If there ever was a deal that elected officials should hate it’s the $17.5 billion proposal to create an electricity monopoly in New England. Last year Northeast Utilities, which wants to buy NSTAR of Massachusetts, proved to be a uniquely incompetent serial abuser of its dominant position. And yet authorities are now poised to give the merger the green light. The lesson: short-term political thinking benefits monopolies.
Hurricane Irene last August and a freak October snowstorm each left millions of Northeast’s captive customers in Connecticut without power for days while nearby rivals performed far better. An independent report painted Northeast as a hapless, unaccountable monopoly. But the power of money today speaks more loudly to politicians than the promise of greater competency tomorrow. Connecticut and Massachusetts have extracted pounds of flesh that offer significant political benefits to the two states’ governors in the short term. But they do little to ensure the new behemoth is held to higher standards of service or accountability.
In Massachusetts, Governor Deval Patrick capped electricity distribution rates for the next four years, which handily coincides with the remainder of Patrick’s second term. NSTAR will credit $21 million to customers. And, in the most political twist of the deal, the new utility will agree to buy 27.5 percent of its power from the governor’s beloved Cape Wind project off Nantucket Sound. Connecticut initially decided it had no say in the deal. But it later jumped in to wrangle a $25 million credit – about $16 per customer – and a rate freeze until December 2014, which just happens to be the month after Governor Dannel Malloy will have won or lost his second term.

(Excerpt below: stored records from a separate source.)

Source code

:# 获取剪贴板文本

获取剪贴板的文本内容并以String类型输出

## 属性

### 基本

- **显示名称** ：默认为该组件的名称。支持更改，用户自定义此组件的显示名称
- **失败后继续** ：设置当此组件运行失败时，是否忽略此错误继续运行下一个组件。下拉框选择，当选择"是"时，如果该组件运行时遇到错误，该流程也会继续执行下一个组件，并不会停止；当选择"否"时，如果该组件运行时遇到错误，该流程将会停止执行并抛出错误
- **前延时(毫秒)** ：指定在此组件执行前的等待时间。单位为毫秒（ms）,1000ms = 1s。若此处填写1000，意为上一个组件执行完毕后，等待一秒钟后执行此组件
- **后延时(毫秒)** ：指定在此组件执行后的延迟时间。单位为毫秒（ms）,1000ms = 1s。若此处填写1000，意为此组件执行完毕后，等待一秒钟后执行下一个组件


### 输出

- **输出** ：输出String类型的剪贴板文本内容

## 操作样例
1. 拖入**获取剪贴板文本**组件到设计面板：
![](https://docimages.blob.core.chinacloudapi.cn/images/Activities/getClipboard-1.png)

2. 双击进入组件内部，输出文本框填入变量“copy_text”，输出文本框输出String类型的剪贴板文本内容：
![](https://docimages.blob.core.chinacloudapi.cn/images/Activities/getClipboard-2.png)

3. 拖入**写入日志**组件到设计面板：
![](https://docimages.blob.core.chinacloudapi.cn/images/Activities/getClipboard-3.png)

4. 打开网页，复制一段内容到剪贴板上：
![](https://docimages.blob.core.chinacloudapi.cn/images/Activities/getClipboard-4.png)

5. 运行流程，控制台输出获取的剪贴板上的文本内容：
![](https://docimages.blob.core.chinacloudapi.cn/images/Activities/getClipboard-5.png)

These concessions might bolster the two governors’ political future. But the sum total doesn’t really amount to much. The combined $46 million in credits accounts for just 6 percent of the $784 million in synergies the firms expect to squeeze out of the merger over the next decade. And the utilities themselves concede that many of the investments they have agreed to make will be covered by higher rates down the road. The latest developments are simply “not material,” as Fitch Ratings put it in a report on the Connecticut merger settlement.
For investors, of course, this is good news. If even a proven incompetent that is loathed by its customers like Northeast can get its deal passed, there’s clearly hope for other utilities wanting to consolidate. As for customers left without a choice of providers, well, that’s another story.
Updates previous version to reflect Connecticut regulators’ preliminary approval of merger.